(Beginning of Recorded information)
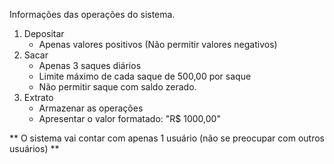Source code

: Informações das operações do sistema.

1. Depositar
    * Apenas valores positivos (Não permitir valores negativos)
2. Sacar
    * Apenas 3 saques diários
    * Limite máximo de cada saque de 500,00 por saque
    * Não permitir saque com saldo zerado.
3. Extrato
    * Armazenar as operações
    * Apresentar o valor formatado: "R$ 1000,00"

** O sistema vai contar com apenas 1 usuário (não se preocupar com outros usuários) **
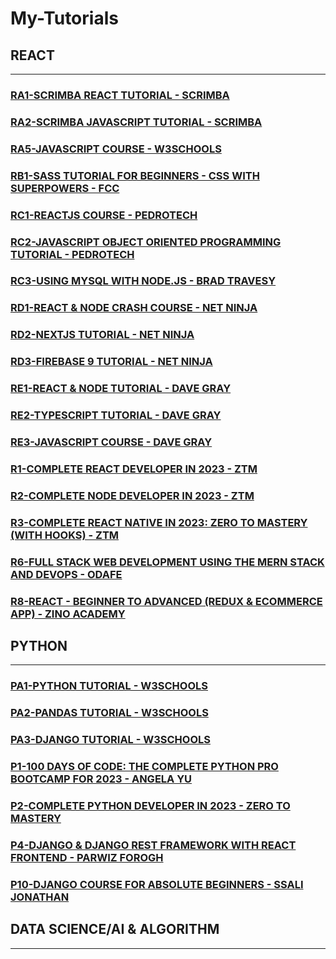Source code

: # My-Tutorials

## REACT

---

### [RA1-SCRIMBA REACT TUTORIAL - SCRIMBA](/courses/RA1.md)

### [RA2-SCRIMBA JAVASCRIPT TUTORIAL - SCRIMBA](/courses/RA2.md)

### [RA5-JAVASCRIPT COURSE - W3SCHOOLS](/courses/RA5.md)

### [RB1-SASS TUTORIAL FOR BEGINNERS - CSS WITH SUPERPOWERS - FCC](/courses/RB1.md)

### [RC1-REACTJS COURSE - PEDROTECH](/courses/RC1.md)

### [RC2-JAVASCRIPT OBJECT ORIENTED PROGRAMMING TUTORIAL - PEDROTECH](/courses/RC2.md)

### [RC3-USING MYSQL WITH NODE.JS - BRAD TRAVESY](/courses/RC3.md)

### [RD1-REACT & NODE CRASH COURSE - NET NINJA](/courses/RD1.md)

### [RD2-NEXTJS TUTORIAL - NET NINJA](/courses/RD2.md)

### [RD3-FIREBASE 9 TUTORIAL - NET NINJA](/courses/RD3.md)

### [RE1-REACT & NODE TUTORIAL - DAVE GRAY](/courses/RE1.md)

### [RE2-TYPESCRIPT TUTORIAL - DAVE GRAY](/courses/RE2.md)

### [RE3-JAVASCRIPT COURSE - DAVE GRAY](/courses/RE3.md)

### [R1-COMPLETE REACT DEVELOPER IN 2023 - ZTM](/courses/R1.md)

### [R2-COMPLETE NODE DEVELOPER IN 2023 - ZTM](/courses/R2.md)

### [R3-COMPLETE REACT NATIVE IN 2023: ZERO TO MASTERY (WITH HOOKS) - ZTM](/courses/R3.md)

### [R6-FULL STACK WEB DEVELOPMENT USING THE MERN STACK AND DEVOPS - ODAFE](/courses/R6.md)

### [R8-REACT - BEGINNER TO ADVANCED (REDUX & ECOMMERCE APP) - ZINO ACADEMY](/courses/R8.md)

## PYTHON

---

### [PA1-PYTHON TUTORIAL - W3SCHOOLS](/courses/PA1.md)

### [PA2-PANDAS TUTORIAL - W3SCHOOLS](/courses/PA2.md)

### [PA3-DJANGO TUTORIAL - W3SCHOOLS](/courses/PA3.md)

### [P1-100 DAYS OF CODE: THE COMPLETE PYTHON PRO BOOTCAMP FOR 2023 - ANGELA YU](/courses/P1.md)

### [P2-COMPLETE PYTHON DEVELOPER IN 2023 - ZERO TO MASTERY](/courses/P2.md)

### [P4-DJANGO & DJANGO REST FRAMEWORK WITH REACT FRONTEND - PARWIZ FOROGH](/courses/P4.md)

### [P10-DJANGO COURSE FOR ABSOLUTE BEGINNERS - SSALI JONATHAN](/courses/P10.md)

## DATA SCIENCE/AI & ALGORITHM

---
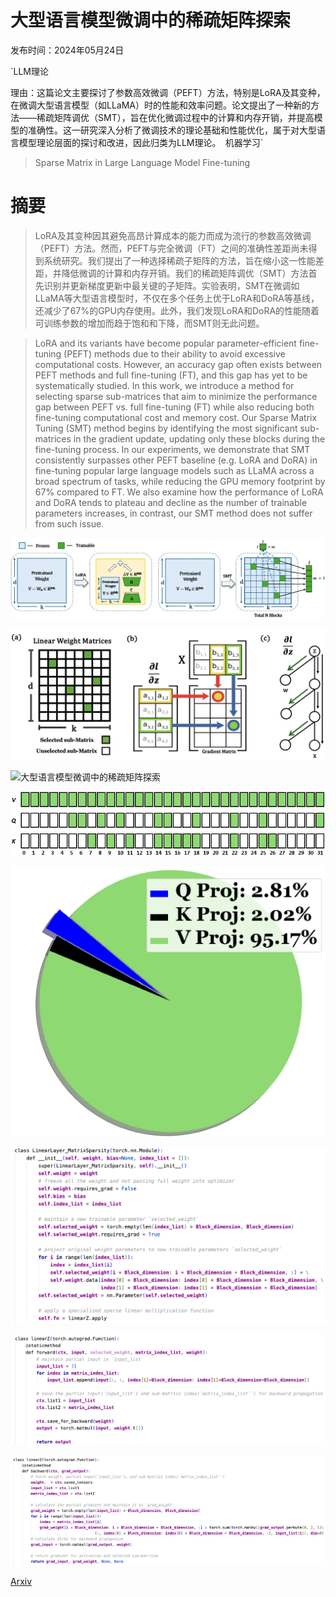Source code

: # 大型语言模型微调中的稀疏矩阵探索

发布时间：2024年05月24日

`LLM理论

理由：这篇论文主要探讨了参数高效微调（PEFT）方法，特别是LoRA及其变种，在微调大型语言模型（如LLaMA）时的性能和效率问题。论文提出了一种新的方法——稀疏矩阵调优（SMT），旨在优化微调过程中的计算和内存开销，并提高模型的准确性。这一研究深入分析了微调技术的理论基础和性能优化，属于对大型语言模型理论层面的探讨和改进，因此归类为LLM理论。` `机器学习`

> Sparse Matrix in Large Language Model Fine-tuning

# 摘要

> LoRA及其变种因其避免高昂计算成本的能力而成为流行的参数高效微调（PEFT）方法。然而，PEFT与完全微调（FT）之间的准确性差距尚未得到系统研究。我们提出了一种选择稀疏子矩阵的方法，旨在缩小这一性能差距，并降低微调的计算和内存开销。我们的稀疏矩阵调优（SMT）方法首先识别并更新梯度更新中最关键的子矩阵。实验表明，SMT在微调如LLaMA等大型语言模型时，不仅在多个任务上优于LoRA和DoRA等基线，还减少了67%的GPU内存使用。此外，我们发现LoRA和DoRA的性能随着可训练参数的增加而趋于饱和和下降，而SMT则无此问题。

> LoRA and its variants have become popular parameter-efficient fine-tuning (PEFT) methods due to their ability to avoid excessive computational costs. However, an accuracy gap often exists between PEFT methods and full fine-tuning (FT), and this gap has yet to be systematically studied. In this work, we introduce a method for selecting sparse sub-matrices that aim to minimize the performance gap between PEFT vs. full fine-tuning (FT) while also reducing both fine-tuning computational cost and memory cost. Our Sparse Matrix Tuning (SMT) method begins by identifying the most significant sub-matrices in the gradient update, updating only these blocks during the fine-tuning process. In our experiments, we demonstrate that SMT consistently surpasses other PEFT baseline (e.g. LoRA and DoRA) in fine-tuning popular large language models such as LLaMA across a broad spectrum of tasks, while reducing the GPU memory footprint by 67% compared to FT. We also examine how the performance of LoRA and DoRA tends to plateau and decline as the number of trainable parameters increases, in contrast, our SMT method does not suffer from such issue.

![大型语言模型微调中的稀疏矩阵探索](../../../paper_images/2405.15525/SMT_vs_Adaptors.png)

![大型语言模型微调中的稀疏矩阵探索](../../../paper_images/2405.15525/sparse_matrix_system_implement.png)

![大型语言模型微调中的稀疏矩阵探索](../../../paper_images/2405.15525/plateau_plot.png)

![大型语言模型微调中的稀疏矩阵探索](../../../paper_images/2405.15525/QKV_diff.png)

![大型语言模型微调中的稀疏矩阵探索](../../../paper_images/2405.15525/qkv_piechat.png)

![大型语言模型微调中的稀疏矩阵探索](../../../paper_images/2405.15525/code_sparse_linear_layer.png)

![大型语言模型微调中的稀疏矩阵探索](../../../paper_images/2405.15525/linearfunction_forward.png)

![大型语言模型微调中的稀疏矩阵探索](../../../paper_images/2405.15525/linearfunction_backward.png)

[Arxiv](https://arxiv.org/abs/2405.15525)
(End of Recorded information)
#### [Exercise brief]
Without including any picture, retype the entries exactly.

#### [Expected output]
Source code

: Informações das operações do sistema.

1. Depositar
    * Apenas valores positivos (Não permitir valores negativos)
2. Sacar
    * Apenas 3 saques diários
    * Limite máximo de cada saque de 500,00 por saque
    * Não permitir saque com saldo zerado.
3. Extrato
    * Armazenar as operações
    * Apresentar o valor formatado: "R$ 1000,00"

** O sistema vai contar com apenas 1 usuário (não se preocupar com outros usuários) **
Source code

: # My-Tutorials

## REACT

---

### [RA1-SCRIMBA REACT TUTORIAL - SCRIMBA](/courses/RA1.md)

### [RA2-SCRIMBA JAVASCRIPT TUTORIAL - SCRIMBA](/courses/RA2.md)

### [RA5-JAVASCRIPT COURSE - W3SCHOOLS](/courses/RA5.md)

### [RB1-SASS TUTORIAL FOR BEGINNERS - CSS WITH SUPERPOWERS - FCC](/courses/RB1.md)

### [RC1-REACTJS COURSE - PEDROTECH](/courses/RC1.md)

### [RC2-JAVASCRIPT OBJECT ORIENTED PROGRAMMING TUTORIAL - PEDROTECH](/courses/RC2.md)

### [RC3-USING MYSQL WITH NODE.JS - BRAD TRAVESY](/courses/RC3.md)

### [RD1-REACT & NODE CRASH COURSE - NET NINJA](/courses/RD1.md)

### [RD2-NEXTJS TUTORIAL - NET NINJA](/courses/RD2.md)

### [RD3-FIREBASE 9 TUTORIAL - NET NINJA](/courses/RD3.md)

### [RE1-REACT & NODE TUTORIAL - DAVE GRAY](/courses/RE1.md)

### [RE2-TYPESCRIPT TUTORIAL - DAVE GRAY](/courses/RE2.md)

### [RE3-JAVASCRIPT COURSE - DAVE GRAY](/courses/RE3.md)

### [R1-COMPLETE REACT DEVELOPER IN 2023 - ZTM](/courses/R1.md)

### [R2-COMPLETE NODE DEVELOPER IN 2023 - ZTM](/courses/R2.md)

### [R3-COMPLETE REACT NATIVE IN 2023: ZERO TO MASTERY (WITH HOOKS) - ZTM](/courses/R3.md)

### [R6-FULL STACK WEB DEVELOPMENT USING THE MERN STACK AND DEVOPS - ODAFE](/courses/R6.md)

### [R8-REACT - BEGINNER TO ADVANCED (REDUX & ECOMMERCE APP) - ZINO ACADEMY](/courses/R8.md)

## PYTHON

---

### [PA1-PYTHON TUTORIAL - W3SCHOOLS](/courses/PA1.md)

### [PA2-PANDAS TUTORIAL - W3SCHOOLS](/courses/PA2.md)

### [PA3-DJANGO TUTORIAL - W3SCHOOLS](/courses/PA3.md)

### [P1-100 DAYS OF CODE: THE COMPLETE PYTHON PRO BOOTCAMP FOR 2023 - ANGELA YU](/courses/P1.md)

### [P2-COMPLETE PYTHON DEVELOPER IN 2023 - ZERO TO MASTERY](/courses/P2.md)

### [P4-DJANGO & DJANGO REST FRAMEWORK WITH REACT FRONTEND - PARWIZ FOROGH](/courses/P4.md)

### [P10-DJANGO COURSE FOR ABSOLUTE BEGINNERS - SSALI JONATHAN](/courses/P10.md)

## DATA SCIENCE/AI & ALGORITHM

---
Source code

: # 大型语言模型微调中的稀疏矩阵探索

发布时间：2024年05月24日

`LLM理论

理由：这篇论文主要探讨了参数高效微调（PEFT）方法，特别是LoRA及其变种，在微调大型语言模型（如LLaMA）时的性能和效率问题。论文提出了一种新的方法——稀疏矩阵调优（SMT），旨在优化微调过程中的计算和内存开销，并提高模型的准确性。这一研究深入分析了微调技术的理论基础和性能优化，属于对大型语言模型理论层面的探讨和改进，因此归类为LLM理论。` `机器学习`

> Sparse Matrix in Large Language Model Fine-tuning

# 摘要

> LoRA及其变种因其避免高昂计算成本的能力而成为流行的参数高效微调（PEFT）方法。然而，PEFT与完全微调（FT）之间的准确性差距尚未得到系统研究。我们提出了一种选择稀疏子矩阵的方法，旨在缩小这一性能差距，并降低微调的计算和内存开销。我们的稀疏矩阵调优（SMT）方法首先识别并更新梯度更新中最关键的子矩阵。实验表明，SMT在微调如LLaMA等大型语言模型时，不仅在多个任务上优于LoRA和DoRA等基线，还减少了67%的GPU内存使用。此外，我们发现LoRA和DoRA的性能随着可训练参数的增加而趋于饱和和下降，而SMT则无此问题。

> LoRA and its variants have become popular parameter-efficient fine-tuning (PEFT) methods due to their ability to avoid excessive computational costs. However, an accuracy gap often exists between PEFT methods and full fine-tuning (FT), and this gap has yet to be systematically studied. In this work, we introduce a method for selecting sparse sub-matrices that aim to minimize the performance gap between PEFT vs. full fine-tuning (FT) while also reducing both fine-tuning computational cost and memory cost. Our Sparse Matrix Tuning (SMT) method begins by identifying the most significant sub-matrices in the gradient update, updating only these blocks during the fine-tuning process. In our experiments, we demonstrate that SMT consistently surpasses other PEFT baseline (e.g. LoRA and DoRA) in fine-tuning popular large language models such as LLaMA across a broad spectrum of tasks, while reducing the GPU memory footprint by 67% compared to FT. We also examine how the performance of LoRA and DoRA tends to plateau and decline as the number of trainable parameters increases, in contrast, our SMT method does not suffer from such issue.

![大型语言模型微调中的稀疏矩阵探索](../../../paper_images/2405.15525/SMT_vs_Adaptors.png)

![大型语言模型微调中的稀疏矩阵探索](../../../paper_images/2405.15525/sparse_matrix_system_implement.png)

![大型语言模型微调中的稀疏矩阵探索](../../../paper_images/2405.15525/plateau_plot.png)

![大型语言模型微调中的稀疏矩阵探索](../../../paper_images/2405.15525/QKV_diff.png)

![大型语言模型微调中的稀疏矩阵探索](../../../paper_images/2405.15525/qkv_piechat.png)

![大型语言模型微调中的稀疏矩阵探索](../../../paper_images/2405.15525/code_sparse_linear_layer.png)

![大型语言模型微调中的稀疏矩阵探索](../../../paper_images/2405.15525/linearfunction_forward.png)

![大型语言模型微调中的稀疏矩阵探索](../../../paper_images/2405.15525/linearfunction_backward.png)

[Arxiv](https://arxiv.org/abs/2405.15525)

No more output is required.